(Data entries)
::::

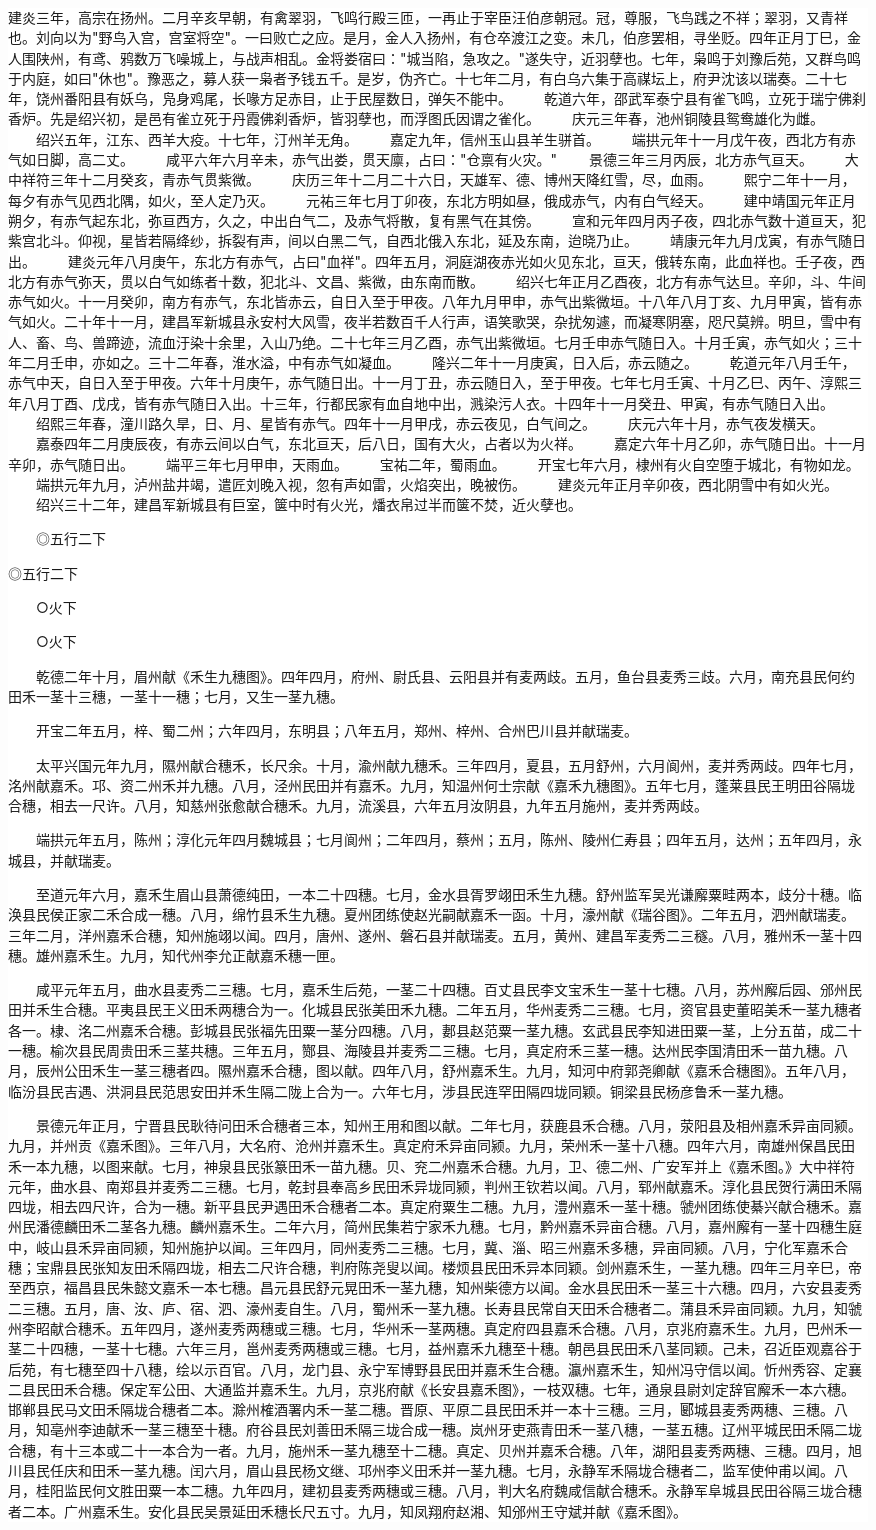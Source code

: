 建炎三年，高宗在扬州。二月辛亥早朝，有禽翠羽，飞鸣行殿三匝，一再止于宰臣汪伯彦朝冠。冠，尊服，飞鸟践之不祥；翠羽，又青祥也。刘向以为"野鸟入宫，宫室将空"。一曰败亡之应。是月，金人入扬州，有仓卒渡江之变。未几，伯彦罢相，寻坐贬。四年正月丁巳，金人围陕州，有鸢、鸦数万飞噪城上，与战声相乱。金将娄宿曰："城当陷，急攻之。"遂失守，近羽孽也。七年，枭鸣于刘豫后苑，又群鸟鸣于内庭，如曰"休也"。豫恶之，募人获一枭者予钱五千。是岁，伪齐亡。十七年二月，有白乌六集于高禖坛上，府尹沈该以瑞奏。二十七年，饶州番阳县有妖乌，凫身鸡尾，长喙方足赤目，止于民屋数日，弹矢不能中。 　　乾道六年，邵武军泰宁县有雀飞鸣，立死于瑞宁佛刹香炉。先是绍兴初，是邑有雀立死于丹霞佛刹香炉，皆羽孽也，而浮图氏因谓之雀化。 　　庆元三年春，池州铜陵县鸳鸯雄化为雌。 　　绍兴五年，江东、西羊大疫。十七年，汀州羊无角。 　　嘉定九年，信州玉山县羊生骈首。 　　端拱元年十一月戊午夜，西北方有赤气如日脚，高二丈。 　　咸平六年六月辛未，赤气出娄，贯天廪，占曰："仓禀有火灾。" 　　景德三年三月丙辰，北方赤气亘天。 　　大中祥符三年十二月癸亥，青赤气贯紫微。 　　庆历三年十二月二十六日，天雄军、德、博州天降红雪，尽，血雨。 　　熙宁二年十一月，每夕有赤气见西北隅，如火，至人定乃灭。 　　元祐三年七月丁卯夜，东北方明如昼，俄成赤气，内有白气经天。 　　建中靖国元年正月朔夕，有赤气起东北，弥亘西方，久之，中出白气二，及赤气将散，复有黑气在其傍。 　　宣和元年四月丙子夜，四北赤气数十道亘天，犯紫宫北斗。仰视，星皆若隔绛纱，拆裂有声，间以白黑二气，自西北俄入东北，延及东南，迨晓乃止。 　　靖康元年九月戊寅，有赤气随日出。 　　建炎元年八月庚午，东北方有赤气，占曰"血祥"。四年五月，洞庭湖夜赤光如火见东北，亘天，俄转东南，此血祥也。壬子夜，西北方有赤气弥天，贯以白气如练者十数，犯北斗、文昌、紫微，由东南而散。 　　绍兴七年正月乙酉夜，北方有赤气达旦。辛卯，斗、牛间赤气如火。十一月癸卯，南方有赤气，东北皆赤云，自日入至于甲夜。八年九月甲申，赤气出紫微垣。十八年八月丁亥、九月甲寅，皆有赤气如火。二十年十一月，建昌军新城县永安村大风雪，夜半若数百千人行声，语笑歌哭，杂扰匆遽，而凝寒阴塞，咫尺莫辨。明旦，雪中有人、畜、鸟、兽蹄迹，流血汙染十余里，入山乃绝。二十七年三月乙酉，赤气出紫微垣。七月壬申赤气随日入。十月壬寅，赤气如火；三十年二月壬申，亦如之。三十二年春，淮水溢，中有赤气如凝血。 　　隆兴二年十一月庚寅，日入后，赤云随之。 　　乾道元年八月壬午，赤气中天，自日入至于甲夜。六年十月庚午，赤气随日出。十一月丁丑，赤云随日入，至于甲夜。七年七月壬寅、十月乙巳、丙午、淳熙三年八月丁酉、戊戌，皆有赤气随日入出。十三年，行都民家有血自地中出，溅染污人衣。十四年十一月癸丑、甲寅，有赤气随日入出。 　　绍熙三年春，潼川路久旱，日、月、星皆有赤气。四年十一月甲戌，赤云夜见，白气间之。 　　庆元六年十月，赤气夜发横天。 　　嘉泰四年二月庚辰夜，有赤云间以白气，东北亘天，后八日，国有大火，占者以为火祥。 　　嘉定六年十月乙卯，赤气随日出。十一月辛卯，赤气随日出。 　　端平三年七月甲申，天雨血。 　　宝祐二年，蜀雨血。 　　开宝七年六月，棣州有火自空堕于城北，有物如龙。 　　端拱元年九月，泸州盐井竭，遣匠刘晚入视，忽有声如雷，火焰突出，晚被伤。 　　建炎元年正月辛卯夜，西北阴雪中有如火光。 　　绍兴三十二年，建昌军新城县有巨室，箧中时有火光，燔衣帛过半而箧不焚，近火孽也。

　　◎五行二下

◎五行二下

　　○火下

　　○火下

　　乾德二年十月，眉州献《禾生九穗图》。四年四月，府州、尉氏县、云阳县并有麦两歧。五月，鱼台县麦秀三歧。六月，南充县民何约田禾一茎十三穗，一茎十一穗；七月，又生一茎九穗。

　　开宝二年五月，梓、蜀二州；六年四月，东明县；八年五月，郑州、梓州、合州巴川县并献瑞麦。

　　太平兴国元年九月，隰州献合穗禾，长尺余。十月，渝州献九穗禾。三年四月，夏县，五月舒州，六月阆州，麦并秀两歧。四年七月，洺州献嘉禾。邛、资二州禾并九穗。八月，泾州民田并有嘉禾。九月，知温州何士宗献《嘉禾九穗图》。五年七月，蓬莱县民王明田谷隔垅合穗，相去一尺许。八月，知慈州张愈献合穗禾。九月，流溪县，六年五月汝阴县，九年五月施州，麦并秀两歧。

　　端拱元年五月，陈州；淳化元年四月魏城县；七月阆州；二年四月，蔡州；五月，陈州、陵州仁寿县；四年五月，达州；五年四月，永城县，并献瑞麦。

　　至道元年六月，嘉禾生眉山县萧德纯田，一本二十四穗。七月，金水县胥罗翊田禾生九穗。舒州监军吴光谦廨粟畦两本，歧分十穗。临涣县民侯正家二禾合成一穗。八月，绵竹县禾生九穗。夏州团练使赵光嗣献嘉禾一函。十月，濠州献《瑞谷图》。二年五月，泗州献瑞麦。三年二月，洋州嘉禾合穗，知州施翊以闻。四月，唐州、遂州、磐石县并献瑞麦。五月，黄州、建昌军麦秀二三穟。八月，雅州禾一茎十四穗。雄州嘉禾生。九月，知代州李允正献嘉禾穗一匣。

　　咸平元年五月，曲水县麦秀二三穗。七月，嘉禾生后苑，一茎二十四穗。百丈县民李文宝禾生一茎十七穗。八月，苏州廨后园、邠州民田并禾生合穗。平夷县民王义田禾两穗合为一。化城县民张美田禾九穗。二年五月，华州麦秀二三穗。七月，资官县吏董昭美禾一茎九穗者各一。棣、洺二州嘉禾合穗。彭城县民张福先田粟一茎分四穗。八月，郪县赵范粟一茎九穗。玄武县民李知进田粟一茎，上分五苗，成二十一穗。榆次县民周贵田禾三茎共穗。三年五月，酂县、海陵县并麦秀二三穗。七月，真定府禾三茎一穗。达州民李国清田禾一苗九穗。八月，辰州公田禾生一茎三穗者四。隰州嘉禾合穗，图以献。四年八月，舒州嘉禾生。九月，知河中府郭尧卿献《嘉禾合穗图》。五年八月，临汾县民吉遇、洪洞县民范思安田并禾生隔二陇上合为一。六年七月，涉县民连罕田隔四垅同颖。铜梁县民杨彦鲁禾一茎九穗。

　　景德元年正月，宁晋县民耿待问田禾合穗者三本，知州王用和图以献。二年七月，获鹿县禾合穗。八月，荥阳县及相州嘉禾异亩同颍。九月，并州贡《嘉禾图》。三年八月，大名府、沧州并嘉禾生。真定府禾异亩同颍。九月，荣州禾一茎十八穗。四年六月，南雄州保昌民田禾一本九穗，以图来献。七月，神泉县民张篆田禾一苗九穗。贝、兖二州嘉禾合穗。九月，卫、德二州、广安军并上《嘉禾图。》大中祥符元年，曲水县、南郑县并麦秀二三穗。七月，乾封县奉高乡民田禾异垅同颍，判州王钦若以闻。八月，郓州献嘉禾。淳化县民贺行满田禾隔四垅，相去四尺许，合为一穗。新平县民尹遇田禾合穗者二本。真定府粟生二穗。九月，澧州嘉禾一茎十穗。虢州团练使綦兴献合穗禾。嘉州民潘德麟田禾二茎各九穗。麟州嘉禾生。二年六月，简州民集若宁家禾九穗。七月，黔州嘉禾异亩合穗。八月，嘉州廨有一茎十四穗生庭中，岐山县禾异亩同颍，知州施护以闻。三年四月，同州麦秀二三穗。七月，冀、淄、昭三州嘉禾多穗，异亩同颍。八月，宁化军嘉禾合穗；宝鼎县民张知友田禾隔四垅，相去二尺许合穗，判府陈尧叟以闻。楼烦县民田禾异本同颖。剑州嘉禾生，一茎九穗。四年三月辛巳，帝至西京，福昌县民朱懿文嘉禾一本七穗。昌元县民舒元晃田禾一茎九穗，知州柴德方以闻。金水县民田禾一茎三十六穗。四月，六安县麦秀二三穗。五月，唐、汝、庐、宿、泗、濠州麦自生。八月，蜀州禾一茎九穗。长寿县民常自天田禾合穗者二。蒲县禾异亩同颖。九月，知虢州李昭献合穗禾。五年四月，遂州麦秀两穗或三穗。七月，华州禾一茎两穗。真定府四县嘉禾合穗。八月，京兆府嘉禾生。九月，巴州禾一茎二十四穗，一茎十七穗。六年三月，邕州麦秀两穗或三穗。七月，益州嘉禾九穗至十穗。朝邑县民田禾八茎同颖。己未，召近臣观嘉谷于后苑，有七穗至四十八穗，绘以示百官。八月，龙门县、永宁军博野县民田并嘉禾生合穗。瀛州嘉禾生，知州冯守信以闻。忻州秀容、定襄二县民田禾合穗。保定军公田、大通监并嘉禾生。九月，京兆府献《长安县嘉禾图》，一枝双穗。七年，通泉县尉刘定辞官廨禾一本六穗。邯郸县民马文田禾隔垅合穗者二本。滁州榷酒署内禾一茎二穗。晋原、平原二县民田禾并一本十三穗。三月，郾城县麦秀两穗、三穗。八月，知亳州李迪献禾一茎三穗至十穗。府谷县民刘善田禾隔三垅合成一穗。岚州牙吏燕青田禾一茎八穗，一茎五穗。辽州平城民田禾隔二垅合穗，有十三本或二十一本合为一者。九月，施州禾一茎九穗至十二穗。真定、贝州并嘉禾合穗。八年，湖阳县麦秀两穗、三穗。四月，旭川县民任庆和田禾一茎九穗。闰六月，眉山县民杨文继、邛州李义田禾并一茎九穗。七月，永静军禾隔垅合穗者二，监军使仲甫以闻。八月，桂阳监民何文胜田粟一本二穗。九年四月，建初县麦秀两穗或三穗。八月，判大名府魏咸信献合穗禾。永静军阜城县民田谷隔三垅合穗者二本。广州嘉禾生。安化县民吴景延田禾穗长尺五寸。九月，知凤翔府赵湘、知邠州王守斌并献《嘉禾图》。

::::

Task directions - Above are the entries. Output exactly the lines beginning with the line that has "端拱元年五月，陈州；淳化元年" and ending with the line that has "至道元年六月，嘉禾生眉山县萧".

Reply -
　　端拱元年五月，陈州；淳化元年四月魏城县；七月阆州；二年四月，蔡州；五月，陈州、陵州仁寿县；四年五月，达州；五年四月，永城县，并献瑞麦。

　　至道元年六月，嘉禾生眉山县萧德纯田，一本二十四穗。七月，金水县胥罗翊田禾生九穗。舒州监军吴光谦廨粟畦两本，歧分十穗。临涣县民侯正家二禾合成一穗。八月，绵竹县禾生九穗。夏州团练使赵光嗣献嘉禾一函。十月，濠州献《瑞谷图》。二年五月，泗州献瑞麦。三年二月，洋州嘉禾合穗，知州施翊以闻。四月，唐州、遂州、磐石县并献瑞麦。五月，黄州、建昌军麦秀二三穟。八月，雅州禾一茎十四穗。雄州嘉禾生。九月，知代州李允正献嘉禾穗一匣。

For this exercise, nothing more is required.